Трактир и девки меня не блазнили, однако и отказывать Митьке я не стал.

Степка обыкнулся с новым жильем, и я без опаски брал его в слоновый амбар; в обрат он уже сам летел. Когда он впервой Рыжего узрел, тут же взлетел ему на хобот. Рыжий его вохапь концом хобота взял. Степка испугался, заверещал по-латински; слон Степку выпустил, тот уселся ему на хребтину и перышки на крыльях стал перебирать.

Степка шастал по шкуре слоновой, что-то выщипывал из нее, будто червяков да жучков из борозды. Рыжему оное было к удовольствию немалому, наберет воды в хобот и то место поливает, а заодно и Степку. Степка лопочет по-своему, трепыхается под струей, вцепится в другой бок и сызнова клювом примется работать. К исходу дня засыпал я в бадью пшена, сваренного на печи. Рыжий ощупал варево, и Степка тут как тут. Сел в бадью и тоже клевать принялся. Слон хобот убрал и, покуда Степка не насытился, все ждал. Добрая скотина была, хоть и веры басурманской. Однако я забыл, что дядя Пафнутий виноградного вина доливает в пшено. И вижу, Степка взлетел через силу на маковку Рыжему, завалился набекрень, клюв раскрыл и взял низами: «Коль славен наш Господь…» Ну чисто пьяный Тимофей без сапог, да в перьях!..

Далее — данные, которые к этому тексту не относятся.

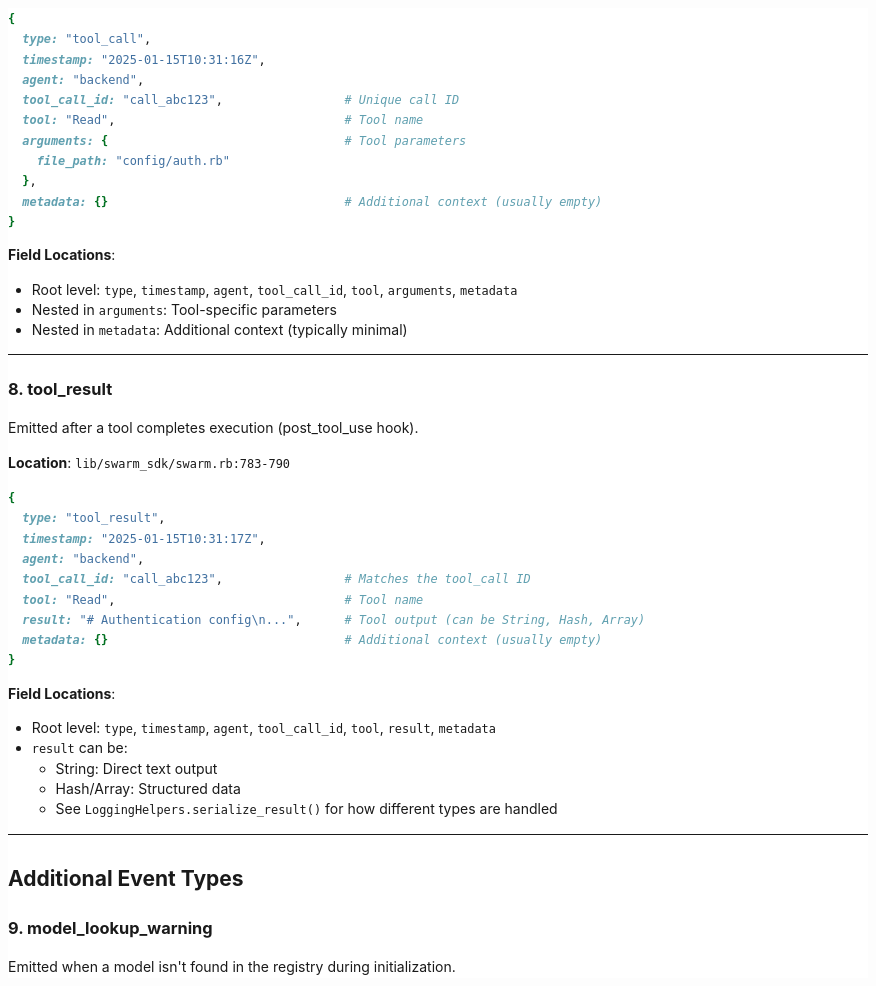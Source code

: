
 ```ruby
{
  type: "tool_call",
  timestamp: "2025-01-15T10:31:16Z",
  agent: "backend",
  tool_call_id: "call_abc123",                 # Unique call ID
  tool: "Read",                                # Tool name
  arguments: {                                 # Tool parameters
    file_path: "config/auth.rb"
  },
  metadata: {}                                 # Additional context (usually empty)
}
```

**Field Locations**:
- Root level: `type`, `timestamp`, `agent`, `tool_call_id`, `tool`, `arguments`, `metadata`
- Nested in `arguments`: Tool-specific parameters
- Nested in `metadata`: Additional context (typically minimal)

---

### 8. tool_result

Emitted after a tool completes execution (post_tool_use hook).

**Location**: `lib/swarm_sdk/swarm.rb:783-790`

```ruby
{
  type: "tool_result",
  timestamp: "2025-01-15T10:31:17Z",
  agent: "backend",
  tool_call_id: "call_abc123",                 # Matches the tool_call ID
  tool: "Read",                                # Tool name
  result: "# Authentication config\n...",      # Tool output (can be String, Hash, Array)
  metadata: {}                                 # Additional context (usually empty)
}
```

**Field Locations**:
- Root level: `type`, `timestamp`, `agent`, `tool_call_id`, `tool`, `result`, `metadata`
- `result` can be:
  - String: Direct text output
  - Hash/Array: Structured data
  - See `LoggingHelpers.serialize_result()` for how different types are handled

---

## Additional Event Types

### 9. model_lookup_warning

Emitted when a model isn't found in the registry during initialization.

А мгла дымучая над Питером стала еще гуще. Солнце в мироколице застыло, ровно рыбий пузырь в бельмастом море. Пламень подземный без устали землю поедал. Сызнова, видать, недород будет, бестравное лето зимою скотину побьет. И ножевые артели пуще прежнего на дорогах армаить начнут. А уж про бродяг безымянных, родство скрывающих, и говорить нечего. В Белокаменной мужики станут с голодухи пухнуть, как и допрежь, и умирать на дощатых мостовых. Дядя Пафнутий намедни говорил, что правительство опять разрешило подавать нищим милостыню. Во все века православные цари оного не ведали — наложить запрет на нищенство. Тишайший Алексей Михайлович самолично ходил по тюрьмам с подаянием. Видать, запретом тем умыслили силком заставить народ работать, ан не вышло — нищих-то и беглых стало еще боле. В те поры начали меня думы одолевать: отчего так на свете устроено — кому колодки да цепи, а кому хрусталь да атлас?

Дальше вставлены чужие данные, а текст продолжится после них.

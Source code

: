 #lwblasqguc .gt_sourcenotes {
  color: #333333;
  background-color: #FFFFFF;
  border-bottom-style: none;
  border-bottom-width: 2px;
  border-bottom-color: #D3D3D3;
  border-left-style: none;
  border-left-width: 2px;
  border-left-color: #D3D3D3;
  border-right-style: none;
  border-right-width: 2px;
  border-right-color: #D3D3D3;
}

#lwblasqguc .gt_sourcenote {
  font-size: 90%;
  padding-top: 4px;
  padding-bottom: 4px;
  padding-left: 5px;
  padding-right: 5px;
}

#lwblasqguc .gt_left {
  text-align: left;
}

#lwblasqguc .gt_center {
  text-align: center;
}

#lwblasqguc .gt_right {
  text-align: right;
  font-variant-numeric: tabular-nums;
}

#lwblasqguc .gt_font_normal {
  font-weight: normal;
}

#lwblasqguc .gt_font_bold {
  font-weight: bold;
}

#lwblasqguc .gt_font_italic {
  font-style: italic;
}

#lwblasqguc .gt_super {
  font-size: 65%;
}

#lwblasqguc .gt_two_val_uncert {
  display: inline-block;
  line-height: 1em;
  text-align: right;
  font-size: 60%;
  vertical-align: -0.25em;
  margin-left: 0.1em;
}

В пятницу мы с дядей Пафнутием получили бумагу от комиссара для седельной казны, чтоб на наших лошадей выдали новые сбруи, хомуты и поводья. Прежние поизносились весьма. Ходили мы от одного канцеляриста к другому, все подписи собрали, новые печати ставили, однако всякий раз опять чего-то не хватало.

— И так они бесперечь гоняют? — спросил я дядю Пафнутия.

— В летошнем году с неделю пороги обивал. Ахи́д Липман печати и руки не приложит, сам Бирон гроша ломаного не увидит. Истый аред и алкач, чтоб ему вариться на том свете в родной смоле...

Потолкались мы еще у всяких столов, и прыщавый канцелярист провякал нам, что седла можно получить хоть в сей час, а с хомутами да сбруями надобно сызнова идти в конюшенную контору, понеже не на той бумаге прошение написано. Ну и народ — барашка в бумажке и тут ждали!

— Да мне седла непотребны! — вскипел дядя Пафнутий, аки дедовский самокип.

В хозяйстве все могло сгодиться, чего он перечил канцеляристу? Ткнул я его под лопатку. Он обернулся, я ему моргнул.

— Ай взять? — шепнул он.

— Сбегаю к комиссару. А после в конюшенную контору.

Комиссар отписал мне новое прошение, и я понес его в конюшенное ведомство. В палате стены были обиты ткаными шерстяными обоями. В приемной стояли напольные часы в мой рост — видать, англицкой работы. Стулья и кресла бархатом обиты, и два зеркала, каждое в полторы сажени ввысь. Глянул на себя и узрел свою персону с маковки до пят. Ладный парень был. Устроил картуз набекрень и стукнул сапогами по паркету. Смотрю в зеркало, а за спиной Петька Куцый возник, как лярва непрошеная. В треуголке и зеленом кафтане с красными обшлагами. И в парике с буклями.

— Тебе чего здесь? — спросил он всерьез, ну чисто генерал.

— Подпись нужна. Канцеляристы умучали.

— Давай сюда. — Куцый взял у меня бумагу и сгинул за дубовой дверью главного шталмейстера.

Англицкие часы бомкнули, и Петька встал передо мной как лист перед травой. Отдал мне писульку и сказал:

— Чего еще затребуется, сразу ко мне иди. Чать, земляки.

— А ты теперь кто будешь?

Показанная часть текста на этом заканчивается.